Preserving Knowledge

I spend a lot of time surfing around the web and more than often I find some very usefull information. Especially here in the JOS forum there is a lot of really good stuff and lately I've begun regretting that I didn't save some of the cool threads and sites I've gotten around (somehow). It's really annoying to know that there was this site covering [insert topic] and now I simply can't find it through Google.

To combat this I'll begin to store the things that I think I will find usefull in the future, but how do I do this in a smart way?

Google is not a good idea as it will search among all the sites I've never been at aswell and that's not what I want (besides I usually have a snow mans chance in hell of finding the right website as I don't exactly know what it was about).

The usual bookmarking in browsers will not do either as the number of sites I'll store will be too big for the browsers to handle. 3 to 4 sites a day makes more than 1000 sites in a year and finding the right page among those will be tedious at least.

Does anyone have an idea to a solution of this problem? Is there a program that can help me out with this?
Peter Monsson Send private email
Sunday, October 03, 2004
 
 
Store them all and search the bookmarks...  Is this possible?
Skewer Target
Sunday, October 03, 2004
 
 
That sounds awesome, if no one suggests anything, somebody should build it.  I'd give $30 for something that works exactly as the OP described.
lumberjack Send private email
Sunday, October 03, 2004
 
 
Wouldn't it be possible to store/save the interesting
stuff with wget?
René Nyffenegger
Sunday, October 03, 2004
 
 
Gurker
Sunday, October 03, 2004
 
 
Try del.icio.us (http://del.icio.us/) or Furl (http://www.furl.net/).  Both are online link aggregators.  You can tag and search through links, both your own and the public links of others.  Very useful.

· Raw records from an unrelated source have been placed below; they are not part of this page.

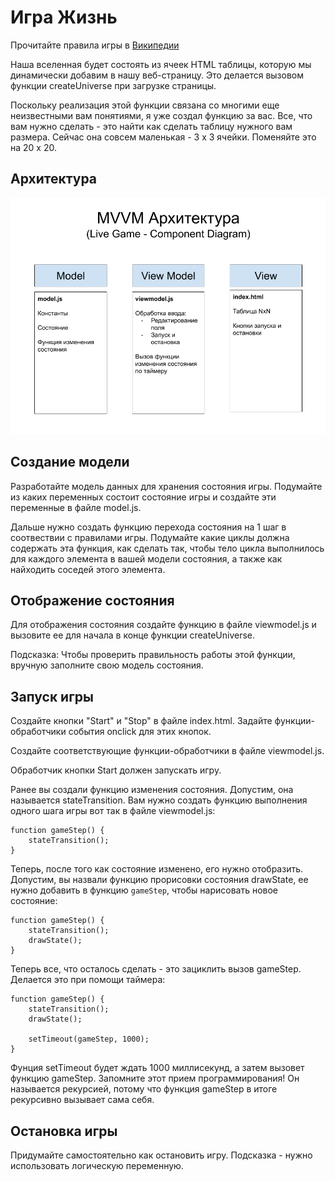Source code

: # Игра Жизнь

Прочитайте правила игры в [Википедии](https://ru.wikipedia.org/wiki/%D0%98%D0%B3%D1%80%D0%B0_%C2%AB%D0%96%D0%B8%D0%B7%D0%BD%D1%8C%C2%BB)

Наша вселенная будет состоять из ячеек HTML таблицы, которую мы динамически добавим в нашу веб-страницу. Это делается вызовом функции createUniverse при загрузке страницы.

Поскольку реализация этой функции связана со многими еще неизвестными вам понятиями, я уже создал функцию за вас. Все, что вам нужно сделать - это найти как сделать таблицу нужного вам размера. Сейчас она совсем маленькая - 3 x 3 ячейки. Поменяйте это на 20 x 20.

## Архитектура

![](https://github.com/gregzaitsev/school444/blob/master/projects/livegame/LiveGame.png)

## Создание модели

Разработайте модель данных для хранения состояния игры. Подумайте из каких переменных состоит состояние игры и создайте эти переменные в файле model.js.

Дальше нужно создать функцию перехода состояния на 1 шаг в соотвествии с правилами игры. Подумайте какие циклы должна содержать эта функция, как сделать так, чтобы тело цикла выполнилось для каждого элемента в вашей модели состояния, а также как найходить соседей этого элемента.

## Отображение состояния

Для отображения состояния создайте функцию в файле viewmodel.js и вызовите ее для начала в конце функции createUniverse.

Подсказка: Чтобы проверить правильность работы этой функции, вручную заполните свою модель состояния.


## Запуск игры

Создайте кнопки "Start" и "Stop" в файле index.html. Задайте функции-обработчики события onclick для этих кнопок.

Создайте соответствующие функции-обработчики в файле viewmodel.js.

Обработчик кнопки Start должен запускать игру.

Ранее вы создали функцию изменения состояния. Допустим, она называется stateTransition. Вам нужно создать функцию выполнения одного шага игры вот так в файле viewmodel.js:

```
function gameStep() {
    stateTransition();
}
```

Теперь, после того как состояние изменено, его нужно отобразить. Допустим, вы назвали функцию прорисовки состояния drawState, ее нужно добавить в функцию `gameStep`, чтобы нарисовать новое состояние:
```
function gameStep() {
    stateTransition();
    drawState();
}
```

Теперь все, что осталось сделать - это зациклить вызов gameStep. Делается это при помощи таймера:

```
function gameStep() {
    stateTransition();
    drawState();

    setTimeout(gameStep, 1000);
}
```

Фунция setTimeout будет ждать 1000 миллисекунд, а затем вызовет функцию gameStep. Запомните этот прием программирования! Он называется рекурсией, потому что функция gameStep в итоге рекурсивно вызывает сама себя.

## Остановка игры

Придумайте самостоятельно как остановить игру. Подсказка - нужно использовать логическую переменную.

Furl gives you more control over sorting your links and also caches the page so you can still access it even if the link breaks.  In theory it's great, but I think the interface is too busy.  I almost exclusively use del.icio.us.  YMMV.
David Gingrich Send private email
Sunday, October 03, 2004
 
 
I store items in a wiki. I just cut
and paste. I wasn't so lazy i would
make this more automatic. But a wiki
is great for preserving info from
elsewhere and your own thoughts.
son of parnas
Sunday, October 03, 2004
 
 
I run all my web browsing through a local squid ( http://www.squid-cache.org/ ) instance that doesn't cache, but logs all page requests.  At night, I wget ( http://www.gnu.org/software/wget/wget.html ) all the pages and feed them through htDig. ( http://www.htdig.org/ )  I use an older htDig and haven't bothered to upgrade because the newest versions are significantly slower.

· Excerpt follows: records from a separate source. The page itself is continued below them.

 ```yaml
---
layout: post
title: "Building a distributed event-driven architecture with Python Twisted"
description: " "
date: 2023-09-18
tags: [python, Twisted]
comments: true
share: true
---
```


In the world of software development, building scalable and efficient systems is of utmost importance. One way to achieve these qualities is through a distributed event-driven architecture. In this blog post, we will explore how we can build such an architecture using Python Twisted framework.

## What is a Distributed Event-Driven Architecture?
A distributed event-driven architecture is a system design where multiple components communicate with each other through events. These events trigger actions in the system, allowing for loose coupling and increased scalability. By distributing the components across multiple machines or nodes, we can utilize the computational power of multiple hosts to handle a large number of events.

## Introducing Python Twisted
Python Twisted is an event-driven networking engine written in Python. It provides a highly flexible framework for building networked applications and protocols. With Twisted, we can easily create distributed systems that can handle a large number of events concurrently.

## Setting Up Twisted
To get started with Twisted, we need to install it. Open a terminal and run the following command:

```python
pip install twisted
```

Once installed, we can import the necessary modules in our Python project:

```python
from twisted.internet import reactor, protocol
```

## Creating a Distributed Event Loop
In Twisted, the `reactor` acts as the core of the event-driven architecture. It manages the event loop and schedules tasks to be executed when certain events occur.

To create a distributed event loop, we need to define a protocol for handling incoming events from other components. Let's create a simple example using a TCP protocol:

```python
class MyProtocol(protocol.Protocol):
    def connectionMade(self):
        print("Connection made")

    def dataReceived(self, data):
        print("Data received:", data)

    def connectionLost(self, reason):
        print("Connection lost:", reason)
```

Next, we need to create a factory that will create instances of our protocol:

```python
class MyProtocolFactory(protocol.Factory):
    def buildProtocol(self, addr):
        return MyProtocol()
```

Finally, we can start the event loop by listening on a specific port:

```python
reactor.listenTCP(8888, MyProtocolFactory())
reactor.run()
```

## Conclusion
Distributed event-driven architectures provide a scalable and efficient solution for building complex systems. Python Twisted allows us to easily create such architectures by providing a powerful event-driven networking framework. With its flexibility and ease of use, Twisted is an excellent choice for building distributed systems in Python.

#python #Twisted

It requires a fast CPU and a _lot_ of disk (even filtering out jpgs, swf, etc.), but I can search any page I've viewed in the past.

I'm sure there are better options for each stage in this chain (or eliminating stages altogether), but I've been using this Rube Goldberg method for a few years now and it works ok.
Art Send private email
Sunday, October 03, 2004
 
 
You could get a Gmail account and email yourself all the interesting topics, links and ideas you accumulate during the year.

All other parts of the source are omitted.